[RECORDS PROVIDED — start]

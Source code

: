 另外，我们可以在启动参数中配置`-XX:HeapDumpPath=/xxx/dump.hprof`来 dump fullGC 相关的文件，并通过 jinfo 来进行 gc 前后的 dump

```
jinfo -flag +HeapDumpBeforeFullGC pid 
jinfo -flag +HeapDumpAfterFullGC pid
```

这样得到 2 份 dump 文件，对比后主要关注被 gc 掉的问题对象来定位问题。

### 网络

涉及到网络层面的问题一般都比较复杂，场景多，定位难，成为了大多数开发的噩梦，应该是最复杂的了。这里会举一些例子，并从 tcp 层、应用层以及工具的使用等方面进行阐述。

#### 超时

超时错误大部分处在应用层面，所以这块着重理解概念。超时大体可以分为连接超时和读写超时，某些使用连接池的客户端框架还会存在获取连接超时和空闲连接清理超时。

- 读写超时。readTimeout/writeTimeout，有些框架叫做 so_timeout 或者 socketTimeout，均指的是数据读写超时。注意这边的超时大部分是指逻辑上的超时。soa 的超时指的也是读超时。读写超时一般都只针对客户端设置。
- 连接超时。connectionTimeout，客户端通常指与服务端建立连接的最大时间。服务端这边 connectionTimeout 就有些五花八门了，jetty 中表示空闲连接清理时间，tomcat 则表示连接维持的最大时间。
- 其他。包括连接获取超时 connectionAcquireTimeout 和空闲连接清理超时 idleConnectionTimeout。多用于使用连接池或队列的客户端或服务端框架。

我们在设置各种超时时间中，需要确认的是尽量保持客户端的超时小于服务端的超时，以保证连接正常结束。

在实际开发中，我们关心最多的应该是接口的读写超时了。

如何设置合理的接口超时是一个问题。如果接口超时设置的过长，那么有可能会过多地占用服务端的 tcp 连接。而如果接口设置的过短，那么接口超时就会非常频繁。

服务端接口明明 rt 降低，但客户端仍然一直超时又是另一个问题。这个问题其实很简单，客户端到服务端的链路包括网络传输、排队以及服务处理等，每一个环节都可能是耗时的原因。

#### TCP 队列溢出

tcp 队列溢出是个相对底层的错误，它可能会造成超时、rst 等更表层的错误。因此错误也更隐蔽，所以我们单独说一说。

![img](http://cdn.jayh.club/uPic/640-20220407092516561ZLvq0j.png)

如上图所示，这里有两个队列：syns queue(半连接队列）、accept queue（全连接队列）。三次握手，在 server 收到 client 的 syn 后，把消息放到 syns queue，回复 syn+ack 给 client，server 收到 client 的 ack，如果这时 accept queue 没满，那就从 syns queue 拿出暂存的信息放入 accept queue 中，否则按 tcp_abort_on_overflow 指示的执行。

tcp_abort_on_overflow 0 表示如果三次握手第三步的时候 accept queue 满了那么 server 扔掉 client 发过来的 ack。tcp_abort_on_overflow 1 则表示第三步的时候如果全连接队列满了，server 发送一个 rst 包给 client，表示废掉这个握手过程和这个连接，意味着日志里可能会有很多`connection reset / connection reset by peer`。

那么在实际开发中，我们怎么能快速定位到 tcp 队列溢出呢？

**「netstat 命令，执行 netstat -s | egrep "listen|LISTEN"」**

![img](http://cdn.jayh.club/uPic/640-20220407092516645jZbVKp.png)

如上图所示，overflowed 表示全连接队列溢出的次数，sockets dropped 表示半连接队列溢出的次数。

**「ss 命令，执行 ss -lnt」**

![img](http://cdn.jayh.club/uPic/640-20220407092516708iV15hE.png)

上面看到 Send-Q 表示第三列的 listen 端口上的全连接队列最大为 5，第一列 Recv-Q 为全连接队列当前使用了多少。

[RECORDS PROVIDED — finish]

PROBLEM STATEMENT: Write all of the records out again exactly.

RESPONSE FOR THIS EXERCISE:
Source code

: 另外，我们可以在启动参数中配置`-XX:HeapDumpPath=/xxx/dump.hprof`来 dump fullGC 相关的文件，并通过 jinfo 来进行 gc 前后的 dump

```
jinfo -flag +HeapDumpBeforeFullGC pid 
jinfo -flag +HeapDumpAfterFullGC pid
```

这样得到 2 份 dump 文件，对比后主要关注被 gc 掉的问题对象来定位问题。

### 网络

涉及到网络层面的问题一般都比较复杂，场景多，定位难，成为了大多数开发的噩梦，应该是最复杂的了。这里会举一些例子，并从 tcp 层、应用层以及工具的使用等方面进行阐述。

#### 超时

超时错误大部分处在应用层面，所以这块着重理解概念。超时大体可以分为连接超时和读写超时，某些使用连接池的客户端框架还会存在获取连接超时和空闲连接清理超时。

- 读写超时。readTimeout/writeTimeout，有些框架叫做 so_timeout 或者 socketTimeout，均指的是数据读写超时。注意这边的超时大部分是指逻辑上的超时。soa 的超时指的也是读超时。读写超时一般都只针对客户端设置。
- 连接超时。connectionTimeout，客户端通常指与服务端建立连接的最大时间。服务端这边 connectionTimeout 就有些五花八门了，jetty 中表示空闲连接清理时间，tomcat 则表示连接维持的最大时间。
- 其他。包括连接获取超时 connectionAcquireTimeout 和空闲连接清理超时 idleConnectionTimeout。多用于使用连接池或队列的客户端或服务端框架。

我们在设置各种超时时间中，需要确认的是尽量保持客户端的超时小于服务端的超时，以保证连接正常结束。

在实际开发中，我们关心最多的应该是接口的读写超时了。

如何设置合理的接口超时是一个问题。如果接口超时设置的过长，那么有可能会过多地占用服务端的 tcp 连接。而如果接口设置的过短，那么接口超时就会非常频繁。

服务端接口明明 rt 降低，但客户端仍然一直超时又是另一个问题。这个问题其实很简单，客户端到服务端的链路包括网络传输、排队以及服务处理等，每一个环节都可能是耗时的原因。

#### TCP 队列溢出

tcp 队列溢出是个相对底层的错误，它可能会造成超时、rst 等更表层的错误。因此错误也更隐蔽，所以我们单独说一说。

![img](http://cdn.jayh.club/uPic/640-20220407092516561ZLvq0j.png)

如上图所示，这里有两个队列：syns queue(半连接队列）、accept queue（全连接队列）。三次握手，在 server 收到 client 的 syn 后，把消息放到 syns queue，回复 syn+ack 给 client，server 收到 client 的 ack，如果这时 accept queue 没满，那就从 syns queue 拿出暂存的信息放入 accept queue 中，否则按 tcp_abort_on_overflow 指示的执行。

tcp_abort_on_overflow 0 表示如果三次握手第三步的时候 accept queue 满了那么 server 扔掉 client 发过来的 ack。tcp_abort_on_overflow 1 则表示第三步的时候如果全连接队列满了，server 发送一个 rst 包给 client，表示废掉这个握手过程和这个连接，意味着日志里可能会有很多`connection reset / connection reset by peer`。

那么在实际开发中，我们怎么能快速定位到 tcp 队列溢出呢？

**「netstat 命令，执行 netstat -s | egrep "listen|LISTEN"」**

![img](http://cdn.jayh.club/uPic/640-20220407092516645jZbVKp.png)

如上图所示，overflowed 表示全连接队列溢出的次数，sockets dropped 表示半连接队列溢出的次数。

**「ss 命令，执行 ss -lnt」**

![img](http://cdn.jayh.club/uPic/640-20220407092516708iV15hE.png)

上面看到 Send-Q 表示第三列的 listen 端口上的全连接队列最大为 5，第一列 Recv-Q 为全连接队列当前使用了多少。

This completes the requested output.